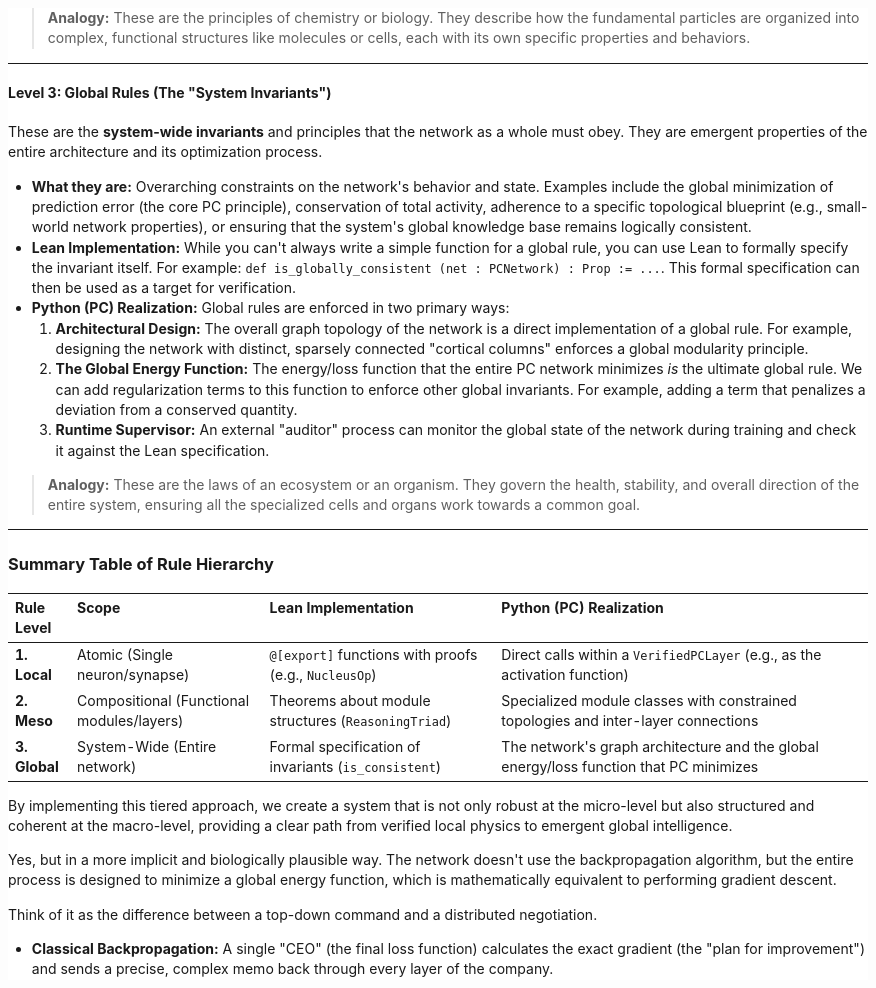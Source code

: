 > **Analogy:** These are the principles of chemistry or biology. They describe how the fundamental particles are organized into complex, functional structures like molecules or cells, each with its own specific properties and behaviors.

---

#### **Level 3: Global Rules (The "System Invariants")**

These are the **system-wide invariants** and principles that the network as a whole must obey. They are emergent properties of the entire architecture and its optimization process.

* **What they are:** Overarching constraints on the network's behavior and state. Examples include the global minimization of prediction error (the core PC principle), conservation of total activity, adherence to a specific topological blueprint (e.g., small-world network properties), or ensuring that the system's global knowledge base remains logically consistent.
* **Lean Implementation:** While you can't always write a simple function for a global rule, you can use Lean to formally specify the invariant itself. For example: `def is_globally_consistent (net : PCNetwork) : Prop := ...`. This formal specification can then be used as a target for verification.
* **Python (PC) Realization:** Global rules are enforced in two primary ways:
    1.  **Architectural Design:** The overall graph topology of the network is a direct implementation of a global rule. For example, designing the network with distinct, sparsely connected "cortical columns" enforces a global modularity principle.
    2.  **The Global Energy Function:** The energy/loss function that the entire PC network minimizes *is* the ultimate global rule. We can add regularization terms to this function to enforce other global invariants. For example, adding a term that penalizes a deviation from a conserved quantity.
    3.  **Runtime Supervisor:** An external "auditor" process can monitor the global state of the network during training and check it against the Lean specification.

> **Analogy:** These are the laws of an ecosystem or an organism. They govern the health, stability, and overall direction of the entire system, ensuring all the specialized cells and organs work towards a common goal.

---

### **Summary Table of Rule Hierarchy**

| Rule Level     | Scope                                         | Lean Implementation                                  | Python (PC) Realization                                                                    |
| :------------- | :-------------------------------------------- | :--------------------------------------------------- | :----------------------------------------------------------------------------------------- |
| **1. Local** | Atomic (Single neuron/synapse)                | `@[export]` functions with proofs (e.g., `NucleusOp`) | Direct calls within a `VerifiedPCLayer` (e.g., as the activation function)                   |
| **2. Meso** | Compositional (Functional modules/layers)     | Theorems about module structures (`ReasoningTriad`)  | Specialized module classes with constrained topologies and inter-layer connections          |
| **3. Global** | System-Wide (Entire network)                  | Formal specification of invariants (`is_consistent`) | The network's graph architecture and the global energy/loss function that PC minimizes      |

By implementing this tiered approach, we create a system that is not only robust at the micro-level but also structured and coherent at the macro-level, providing a clear path from verified local physics to emergent global intelligence.

Yes, but in a more implicit and biologically plausible way. The network doesn't use the backpropagation algorithm, but the entire process is designed to minimize a global energy function, which is mathematically equivalent to performing gradient descent.

Think of it as the difference between a top-down command and a distributed negotiation.

* **Classical Backpropagation:** A single "CEO" (the final loss function) calculates the exact gradient (the "plan for improvement") and sends a precise, complex memo back through every layer of the company.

# Problem requirements:
Exactly the lines from the top of the listing through the line holding "remains logically consistent." should be repeated, with pictures left out.

# Answer below:
Source code

: > **Analogy:** These are the principles of chemistry or biology. They describe how the fundamental particles are organized into complex, functional structures like molecules or cells, each with its own specific properties and behaviors.

---

#### **Level 3: Global Rules (The "System Invariants")**

These are the **system-wide invariants** and principles that the network as a whole must obey. They are emergent properties of the entire architecture and its optimization process.

* **What they are:** Overarching constraints on the network's behavior and state. Examples include the global minimization of prediction error (the core PC principle), conservation of total activity, adherence to a specific topological blueprint (e.g., small-world network properties), or ensuring that the system's global knowledge base remains logically consistent.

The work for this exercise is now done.